Cek And Balances dalam perubahan dan pembentukan UU tidak terlepas dari peran eksekutif, leislatif dan masyarakat umum yang menjadi sangat kuat di dalam sistem politik dan dapat memperkuat executive heavy (kekuasaan eksekutif yang kuat). Namun bisa saja rapat paripurna DPR menolak RUU tersebut dengan berbagai alas an rasionalitas. Pada decade sebelumnya tidak ada peluang mengajukan judicial review/constitutional review terhadap UU seperti sekarang ini. Namun sekarang ini memiliki otoritas penuh baik kelompok, individu maupun partai politik sekalipun untuk melakukan yudicial Review atas Undang-Undang dengan menyodorkan kepada lembaga yang berwewenang. Itulah sebabnya, ketika reformasi membuka pintu yang sangat luas bagi pemangku kepentingan untuk dilakukan dimensi perubahan terhadap konstitusi bangsa ini. Selain itu juga bersama dengan adanya amandemen UU tentu tidak bisa terlupakan juga adalah harus ada mekanisme checks and balances antara legislatif, eksekutif, dan yudikatif. Dalam hal hubungan antara Eksekutif dan Legislatif, maka menurut Pasal 20 ayat (1) dan ayat (5) UUD 1945 hasil perubahan, dominasi presiden dalam proses legislasi digeser ke DPR. Jika dalam waktu 30 hari sejak di sahkan di DPR sebuah RUU belum ditandatangani (disahkan) oleh presiden, maka RUU tersebut sah sebagai Undang-Undang dan wajib diundangkan tanpa harus ditandatangani oleh presiden. Ketentuan ini meneguhkan kedudukan dan peranan DPR sebagai lembaga legislatif dalam membentuk undang-undang dengan otoritas penuh dan menjaga keutuhan kepentingan rakyatnya. Dengan demikian, ketentuan ini dengan jelas memindahkan titik berat kekuasaan legislasi nasional yang semula berada di tangan presiden beralih ke tangan DPR.

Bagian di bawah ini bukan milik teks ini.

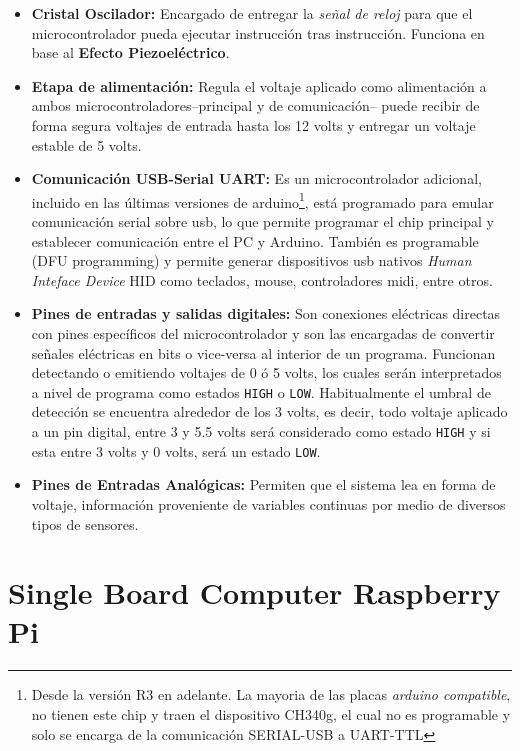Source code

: \documentclass[letterpaper, 10pt]{report}
\begin{document}
		
		\begin{itemize}

			\item {\bf Cristal Oscilador:} Encargado de entregar la  \emph{señal de reloj} para que el microcontrolador pueda ejecutar instrucción tras instrucción. Funciona en base al \textbf{Efecto Piezoeléctrico}.
			\item {\bf Etapa de alimentación:} Regula el voltaje aplicado como alimentación a ambos microcontroladores--principal y de comunicación-- puede  recibir de forma segura voltajes de entrada hasta los 12 volts y entregar un voltaje estable de 5 volts.
		  
			\item {\bf Comunicación USB-Serial UART:} Es un microcontrolador adicional, incluido en las últimas versiones de arduino\footnote{Desde la versión R3 en adelante. La mayoria de las placas \emph{arduino compatible}, no tienen este chip y traen el dispositivo CH340g, el cual no es programable y solo se encarga de la comunicación SERIAL-USB a UART-TTL}, está programado para emular comunicación serial sobre usb, lo que permite programar el chip principal y establecer comunicación entre el PC y Arduino. También es programable (DFU programming) y permite generar dispositivos usb nativos \emph{Human Inteface Device} HID como teclados, mouse, controladores midi, entre otros.
			
			\item \textbf{Pines de entradas y salidas digitales: } Son conexiones eléctricas directas con pines específicos del microcontrolador y son las encargadas de convertir señales eléctricas en bits o vice-versa al interior de un programa. Funcionan detectando o emitiendo voltajes de 0 ó 5 volts, los cuales serán interpretados a nivel de programa como estados \texttt{HIGH} o \texttt{LOW}. Habitualmente el umbral de detección se encuentra alrededor de los 3 volts, es decir, todo voltaje aplicado a un pin digital, entre 3 y 5.5 volts será considerado como estado \texttt{HIGH} y si esta entre 3 volts y 0 volts, será un estado \texttt{LOW}. \cite{atmegaDatasheet}
			
			\item {\bf Pines de Entradas Analógicas:} Permiten que el sistema lea en forma de voltaje, información proveniente de variables continuas por medio de diversos tipos de sensores. 
		\end{itemize}
		
\section{Single Board Computer Raspberry Pi}
\end{document}
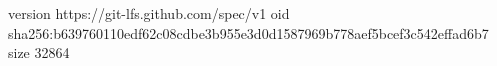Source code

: version https://git-lfs.github.com/spec/v1
oid sha256:b639760110edf62c08cdbe3b955e3d0d1587969b778aef5bcef3c542effad6b7
size 32864
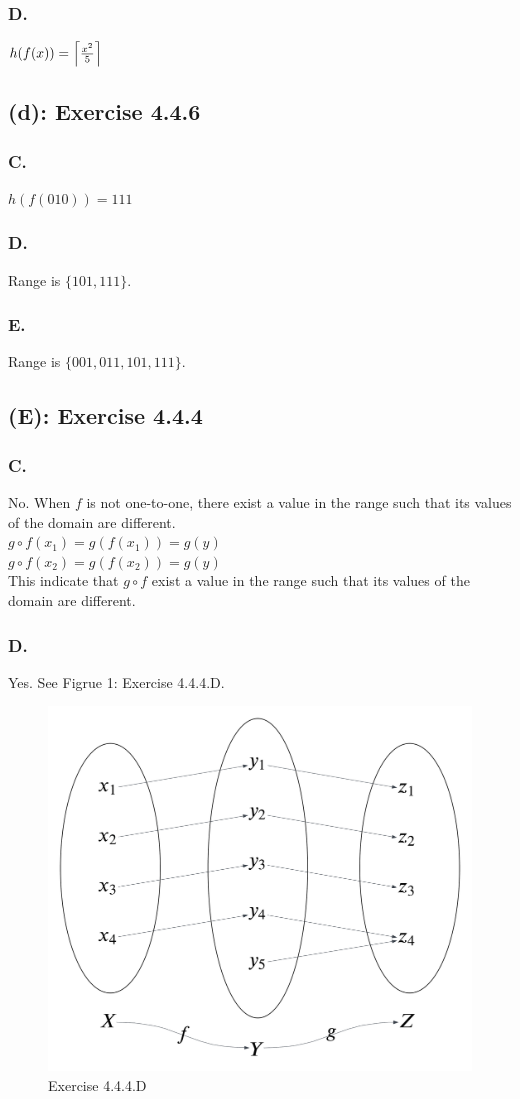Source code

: \documentclass[titlepage]{article}\pagestyle{empty}
\DeclarePairedDelimiter\ceil{\lceil}{\rceil}
\begin{document}
\subsubsection*{D.} 
$h(f(x))=\ceil*{\frac{x^2}{5}}$
\subsection*{(d): Exercise 4.4.6}
\subsubsection*{C.} $h(f(010))=111$
\subsubsection*{D.} Range is $\{101, 111\}$.
\subsubsection*{E.} Range is $\{001, 011, 101, 111\}$.

\subsection*{(E): Exercise 4.4.4}
\subsubsection*{C.}
No.
When $f$ is not one-to-one, there exist a value in the range such that its values of the domain are different.\\
$g \circ f(x_1) = g(f(x_1)) = g(y)$\\
$g \circ f(x_2) = g(f(x_2)) = g(y)$\\
This indicate that $g \circ f$ exist a value in the range such that its values of the domain are different.\\
\subsubsection*{D.}
Yes.
See Figrue 1: Exercise 4.4.4.D.
\begin{figure}
    \centering
    \includegraphics[width=1\linewidth]{Exercise 4.4.6.D.png}
    \caption{Exercise 4.4.4.D}
    \label{fig:enter-label}
\end{figure}
\end{document}
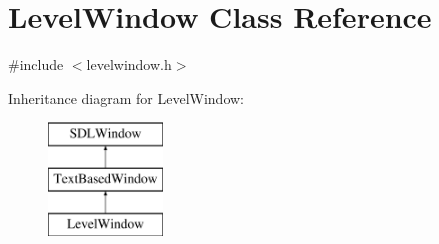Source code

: \hypertarget{class_level_window}{}\section{Level\+Window Class Reference}
\label{class_level_window}


{\ttfamily \#include $<$levelwindow.\+h$>$}

Inheritance diagram for Level\+Window\+:\begin{figure}[H]
\begin{center}
\leavevmode
\includegraphics[height=3.000000cm]{class_level_window}
\end{center}
\end{figure}
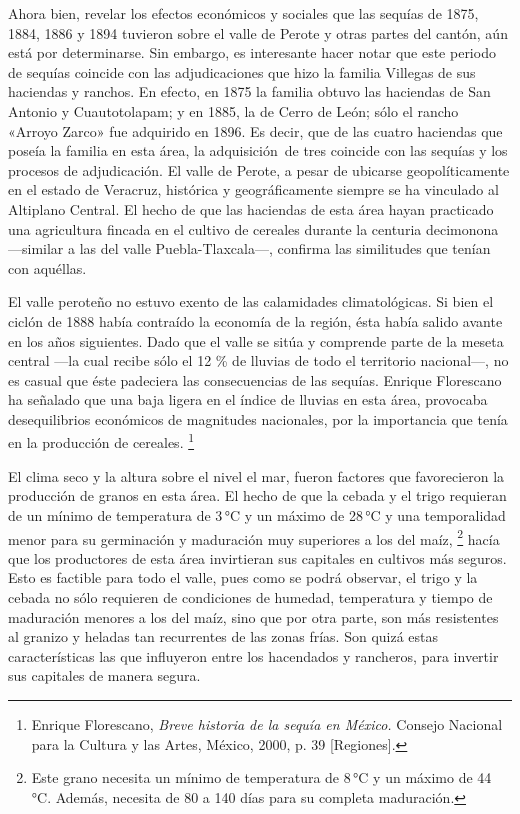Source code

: \documentclass[14pt,twoside,final]{extbook} %
\let\oldfootnote\footnote
\renewcommand\footnote[1]{%
\oldfootnote{\hspace{1mm}#1}}
\begin{document}
Ahora bien, revelar los efectos económicos y sociales que las sequías de 1875, 1884, 1886 y 1894 tuvieron sobre el valle de Perote y otras partes del cantón, aún está por determinarse. Sin embargo, es interesante hacer notar que este periodo de sequías coincide con las adjudicaciones que hizo la familia Villegas de sus haciendas y ranchos. En efecto, en 1875 la familia obtuvo las haciendas de San Antonio y Cuautotolapam; y en 1885, la de Cerro de León; sólo el rancho «Arroyo Zarco» fue adquirido en 1896. Es decir, que de las cuatro haciendas que poseía la familia en esta área, la adquisición~de tres coincide con las sequías y los procesos de adjudicación. El valle de Perote, a pesar de ubicarse geopolíticamente en el estado de Veracruz, histórica y geográficamente siempre se ha vinculado al Altiplano Central. El hecho de que las haciendas de esta área hayan practicado una agricultura fincada en el cultivo de cereales durante la centuria decimonona ---similar a las del valle Puebla-Tlaxcala---, confirma las similitudes que tenían con aquéllas. \protect\enlargethispage*{\baselineskip}

El valle peroteño no estuvo exento de las calamidades climatológicas. Si bien el ciclón de 1888 había contraído la economía de la región, ésta había salido avante en los años siguientes. Dado que el valle se sitúa y comprende parte de la meseta central ---la cual recibe sólo el 12 \% de lluvias de todo el territorio nacional---, no es casual que éste padeciera las consecuencias de las sequías. Enrique Florescano ha señalado que una baja ligera en el índice de lluvias en esta área, provocaba desequilibrios económicos de magnitudes nacionales, por la importancia que tenía en la producción de cereales.\footnote{Enrique Florescano, \emph{Breve historia de la sequía en México.} Consejo Nacional para la Cultura y las Artes, México, 2000, p. 39 [Regiones].}

El clima seco y la altura sobre el nivel el mar, fueron factores que favorecieron la producción de granos en esta área. El hecho de que la cebada y el trigo requieran de un mínimo de temperatura de 3\,°C y un máximo de 28\,°C y una temporalidad menor para su germinación y maduración muy superiores a los del maíz,\footnote{Este grano necesita un mínimo de temperatura de 8\,°C y un máximo de 44\,°C. Además, necesita de 80 a 140 días para su completa maduración.} hacía que los productores de esta área invirtieran sus capitales en cultivos más seguros. Esto es factible para todo el valle, pues como se podrá observar, el trigo y la cebada no sólo requieren de condiciones de humedad, temperatura y tiempo de maduración menores a los del maíz, sino que por otra parte, son más resistentes al granizo y heladas tan recurrentes de las zonas frías. Son quizá estas características las que influyeron entre los hacendados y rancheros, para invertir sus capitales de manera segura.
\end{document}
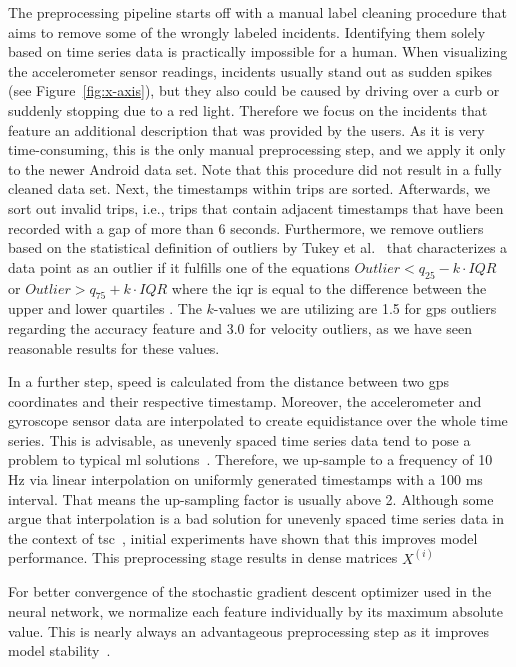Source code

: The preprocessing pipeline starts off with a manual label cleaning procedure that aims to remove some of the wrongly labeled incidents.
Identifying them solely based on time series data is practically impossible for a human.
When visualizing the accelerometer sensor readings, incidents usually stand out as sudden spikes (see Figure~\ref{fig:x-axis}), but they also could be caused by driving over a curb or suddenly stopping due to a red light.
Therefore we focus on the incidents that feature an additional description that was provided by the users.
As it is very time-consuming, this is the only manual preprocessing step, and we apply it only to the newer Android data set.
Note that this procedure did not result in a fully cleaned data set.
Next, the timestamps within trips are sorted.
Afterwards, we sort out invalid trips, i.e., trips that contain adjacent timestamps that have been recorded with a gap of more than 6 seconds.
Furthermore, we remove outliers based on the statistical definition of outliers by Tukey et al.~\cite{tukey1977exploratory} that characterizes a data point as an outlier if it fulfills one of the equations $Outlier < q_{25} - k \cdot IQR$ or $Outlier > q_{75} + k \cdot IQR$ where the \ac{iqr} is equal to the difference between the upper and lower quartiles \cite{upton1996understanding, zwillinger1999crc}.
The $k$-values we are utilizing are 1.5 for \ac{gps} outliers regarding the accuracy feature and 3.0 for velocity outliers, as we have seen reasonable results for these values.

In a further step, speed is calculated from the distance between two \ac{gps} coordinates and their respective timestamp.
Moreover, the accelerometer and gyroscope sensor data are interpolated to create equidistance over the whole time series.
This is advisable, as unevenly spaced time series data tend to pose a problem to typical \ac{ml} solutions~\cite{weerakody2021review}.
Therefore, we up-sample to a frequency of 10 Hz via linear interpolation on uniformly generated timestamps with a 100 ms interval.
That means the up-sampling factor is usually above 2.
Although some argue that interpolation is a bad solution for unevenly spaced time series data in the context of \ac{tsc}~\cite{hayashi2005covariance, eckner2012framework}, initial experiments have shown that this improves model performance.
This preprocessing stage results in dense matrices $X^{(i)}$

For better convergence of the stochastic gradient descent optimizer used in the neural network, we normalize each feature individually by its maximum absolute value.
This is nearly always an advantageous preprocessing step as it improves model stability~\cite{bishop1995neural}.

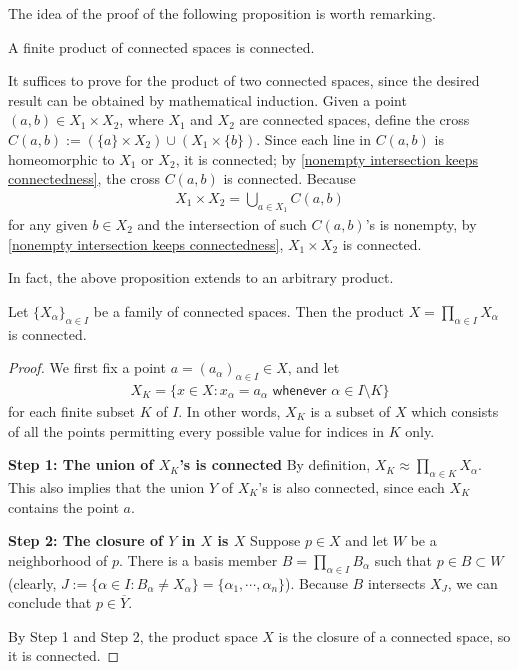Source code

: The idea of the proof of the following proposition is worth remarking.
\begin{prop}
    A finite product of connected spaces is connected.
\end{prop}
\begin{sol}
    It suffices to prove for the product of two connected spaces, since the desired result can be obtained by mathematical induction.
    Given a point $(a, b)\in X_1\times X_2$, where $X_1$ and $X_2$ are connected spaces, define the cross $C(a, b):=(\{a\}\times X_2)\cup(X_1\times\{b\})$.
    Since each line in $C(a, b)$ is homeomorphic to $X_1$ or $X_2$, it is connected; by \cref{nonempty intersection keeps connectedness}, the cross $C(a, b)$ is connected.
    Because
    \begin{align*}
        X_1\times X_2=\bigcup_{a\in X_1}C(a, b)
    \end{align*}
    for any given $b\in X_2$ and the intersection of such $C(a, b)$'s is nonempty, by \cref{nonempty intersection keeps connectedness}, $X_1\times X_2$ is connected.
\end{sol}

In fact, the above proposition extends to an arbitrary product.
\begin{prop}
    Let $\{X_\alpha\}_{\alpha\in I}$ be a family of connected spaces.
    Then the product $X=\prod_{\alpha\in I}X_\alpha$ is connected.
\end{prop}
\begin{proof}
    We first fix a point $a=(a_\alpha)_{\alpha\in I}\in X$, and let
    \begin{align*}
        X_K=\{x\in X
        :
        x_\alpha=a_\alpha\textsf{ whenever }\alpha\in I\setminus K
        \}
    \end{align*}
    for each finite subset $K$ of $I$.
    In other words, $X_K$ is a subset of $X$ which consists of all the points permitting every possible value for indices in $K$ only.

    \textbf{Step 1: The union of $X_K$'s is connected}\newline\indent
    By definition, $X_K\approx\prod_{\alpha\in K}X_\alpha$.
    This also implies that the union $Y$ of $X_K$'s is also connected, since each $X_K$ contains the point $a$.

    \textbf{Step 2: The closure of $Y$ in $X$ is $X$}\newline\indent
    Suppose $p\in X$ and let $W$ be a neighborhood of $p$.
    There is a basis member $B=\prod_{\alpha\in I} B_\alpha$ such that $p\in B\subset W$ (clearly, $J:=\{\alpha\in I: B_\alpha\neq X_\alpha\}=\{\alpha_1, \cdots, \alpha_n\}$).
    Because $B$ intersects $X_J$, we can conclude that $p\in\overline{Y}$.

    By Step 1 and Step 2, the product space $X$ is the closure of a connected space, so it is connected.
\end{proof}

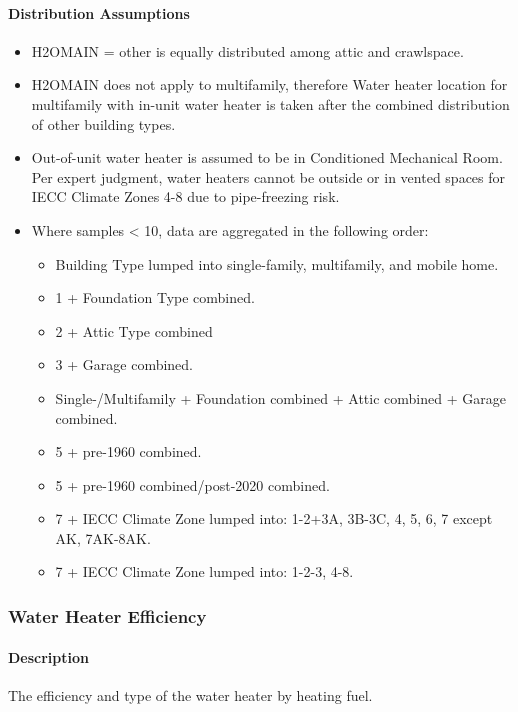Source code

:\paragraph{Distribution Assumptions}
\begin{itemize}
\item
  H2OMAIN = other is equally distributed among attic and crawlspace.
\item
  H2OMAIN does not apply to multifamily, therefore Water heater
  location for multifamily with in-unit water heater is taken after the
  combined distribution of other building types.
\item
  Out-of-unit water heater is assumed to be in Conditioned Mechanical
  Room. Per expert judgment, water heaters cannot be outside or in
  vented spaces for IECC Climate Zones 4-8 due to pipe-freezing risk.
\item
  Where samples \textless{} 10, data are aggregated in the following
  order:
  \begin{itemize}
\item
  Building Type lumped into single-family, multifamily, and mobile
  home.
\item
  1 + Foundation Type combined. 
\item 
2 + Attic Type combined
\item
  3 + Garage combined.
\item
  Single-/Multifamily + Foundation combined + Attic combined +
  Garage combined.
\item
  5 + pre-1960 combined.
\item
  5 + pre-1960 combined/post-2020 combined.
\item
  7 + IECC Climate Zone lumped into: 1-2+3A, 3B-3C, 4, 5, 6, 7 except
  AK, 7AK-8AK.
\item
  7 + IECC Climate Zone lumped into: 1-2-3, 4-8.
\end{itemize}
\end{itemize}

\subsubsection{Water Heater Efficiency}\label{water_heater_efficiency}
\paragraph{Description}
The efficiency and type of the water heater by heating fuel.

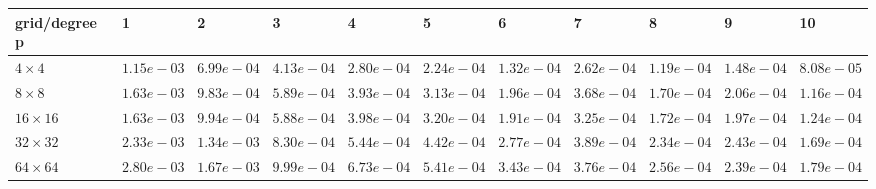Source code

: \begin{tabular}{lllllllllll}
\hline
 grid/degree p   & 1          & 2          & 3          & 4          & 5          & 6          & 7          & 8          & 9          & 10         \\
\hline
 $4 \times 4$    & $1.15e-03$ & $6.99e-04$ & $4.13e-04$ & $2.80e-04$ & $2.24e-04$ & $1.32e-04$ & $2.62e-04$ & $1.19e-04$ & $1.48e-04$ & $8.08e-05$ \\
 $8 \times 8$    & $1.63e-03$ & $9.83e-04$ & $5.89e-04$ & $3.93e-04$ & $3.13e-04$ & $1.96e-04$ & $3.68e-04$ & $1.70e-04$ & $2.06e-04$ & $1.16e-04$ \\
 $16 \times 16$  & $1.63e-03$ & $9.94e-04$ & $5.88e-04$ & $3.98e-04$ & $3.20e-04$ & $1.91e-04$ & $3.25e-04$ & $1.72e-04$ & $1.97e-04$ & $1.24e-04$ \\
 $32 \times 32$  & $2.33e-03$ & $1.34e-03$ & $8.30e-04$ & $5.44e-04$ & $4.42e-04$ & $2.77e-04$ & $3.89e-04$ & $2.34e-04$ & $2.43e-04$ & $1.69e-04$ \\
 $64 \times 64$  & $2.80e-03$ & $1.67e-03$ & $9.99e-04$ & $6.73e-04$ & $5.41e-04$ & $3.43e-04$ & $3.76e-04$ & $2.56e-04$ & $2.39e-04$ & $1.79e-04$ \\
\hline
\end{tabular}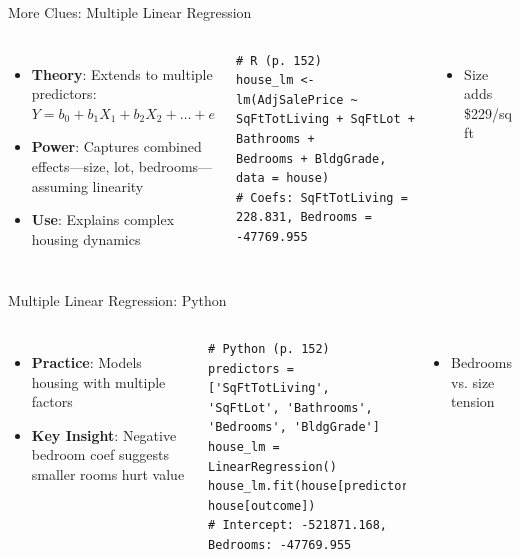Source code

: \documentclass{beamer}
\begin{document}
	\begin{frame}[fragile]{More Clues: Multiple Linear Regression}
		\begin{columns}
			\begin{itemize}
				\item \textbf{Theory}: Extends to multiple predictors: $Y = b_0 + b_1X_1 + b_2X_2 + \dots + e$
				\item \textbf{Power}: Captures combined effects—size, lot, bedrooms—assuming linearity
				\item \textbf{Use}: Explains complex housing dynamics
			\end{itemize}
			\begin{lstlisting}
# R (p. 152)
house_lm <- lm(AdjSalePrice ~ SqFtTotLiving + SqFtLot + Bathrooms +
Bedrooms + BldgGrade, data = house)
# Coefs: SqFtTotLiving = 228.831, Bedrooms = -47769.955
			\end{lstlisting}
			\begin{itemize}
				\item Size adds \$229/sq ft
			\end{itemize}
		\end{columns}
	\end{frame}
	
	\begin{frame}[fragile]{Multiple Linear Regression: Python}
		\lstset{language=Python}
		\begin{columns}
			\column{0.6\textwidth}
			\begin{itemize}
				\item \textbf{Practice}: Models housing with multiple factors
				\item \textbf{Key Insight}: Negative bedroom coef suggests smaller rooms hurt value
			\end{itemize}
			\begin{lstlisting}
# Python (p. 152)
predictors = ['SqFtTotLiving', 'SqFtLot', 'Bathrooms', 'Bedrooms', 'BldgGrade']
house_lm = LinearRegression()
house_lm.fit(house[predictors], house[outcome])
# Intercept: -521871.168, Bedrooms: -47769.955
			\end{lstlisting}
			\column{0.4\textwidth}
			\begin{itemize}
				\item Bedrooms vs. size tension
			\end{itemize}
		\end{columns}
	\end{frame}
	
\end{document}
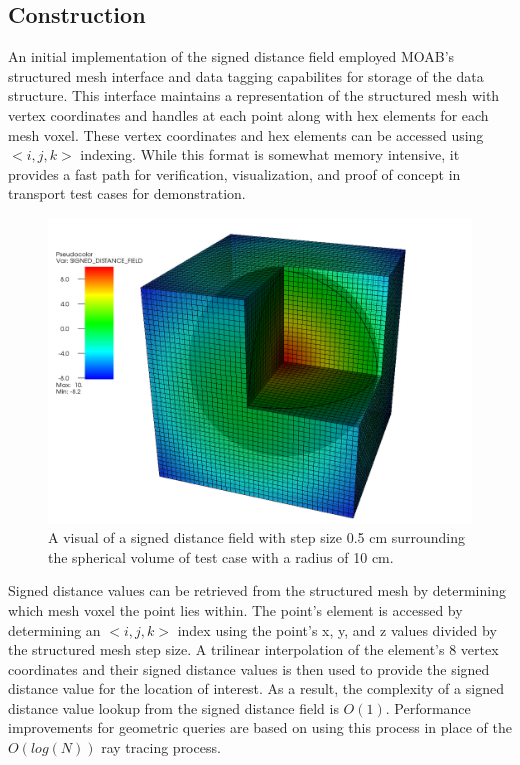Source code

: \subsection{Construction}

An initial implementation of the signed distance field employed MOAB's
structured mesh interface and data tagging capabilites for storage of the data
structure. This interface maintains a representation of the structured mesh with
vertex coordinates and handles at each point along with hex elements for each
mesh voxel. These vertex coordinates and hex elements can be accessed using
$<i,j,k>$ indexing. While this format is somewhat memory intensive, it provides
a fast path for verification, visualization, and proof of concept in transport
test cases for demonstration.

\begin{figure}
  \includegraphics[scale=0.22]{../images/sdf_sphere.png}
  \caption{A visual of a signed distance field with step size 0.5 cm surrounding
    the spherical volume of test case with a radius of 10 cm.}
  \label{fig:sdf_sphere}
\end{figure}

Signed distance values can be retrieved from the structured mesh by determining
which mesh voxel the point lies within. The point's element is accessed by
determining an $<i,j,k>$ index using the point's x, y, and z values divided by
the structured mesh step size. A trilinear interpolation of the element's 8 vertex
coordinates and their signed distance values is then used to provide the signed
distance value for the location of interest. As a result, the complexity of a
signed distance value lookup from the signed distance field is
$O(1)$. Performance improvements for geometric queries are based on using this
process in place of the $O(log(N))$ ray tracing process.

Kemudian hubungan antara yudikatif dan legislatif memiliki gagasan checks and balances yang diusulkan agar lembaga yudisial diberikan wewenang untuk menguji undang-undang terhadap UUD. Ini pun kemudian diterima dan dituangkan di dalam Pasal 24 UUD 1945, bukan saja isinya yang di uji akan tetapi juga prosedur (uji formal). Mahkamah Konstitusi (MK) menguji undang-undang terhadap UUD sedangkan Mahkamah Agung (MA) menguji peraturan perundang-undangan di bawah undang-undang terhadap peraturan perundang-undangan yang di atasnya. Dalam kaitan dengan checks and balances itu pula diajukan gagasan perubahan terhadap sistem parlemen. Supremasi MPR yang terdiri dari tiga unsur (DPR, Utusan Daerah, dan Utusan Golongan) disusulkan perubahan menjadi parlemen sistem bikameral (dua kamar) yang terajut dalam mekanisme checks and balances dengan lembaga Negara lainnya khususnya dengan lembaga Eksekutif dan Yudikatif. Gagasan ini menghendaki agar parlemen terdiri dari lembaga perwakilan politik yakni DPR dan lembaga perwakilan territorial yakni DPD (Dewan Perwakilan Daerah). Pada mulanya, kedua lembaga ini digagas dengan fungsi seperti parlemen yang memiliki DPR dan Senat yang mempunyai fungsi legislasi dan fungsi-fungsi parlemen lainnya seperti fungsi pengawasan dan fungsi anggaran.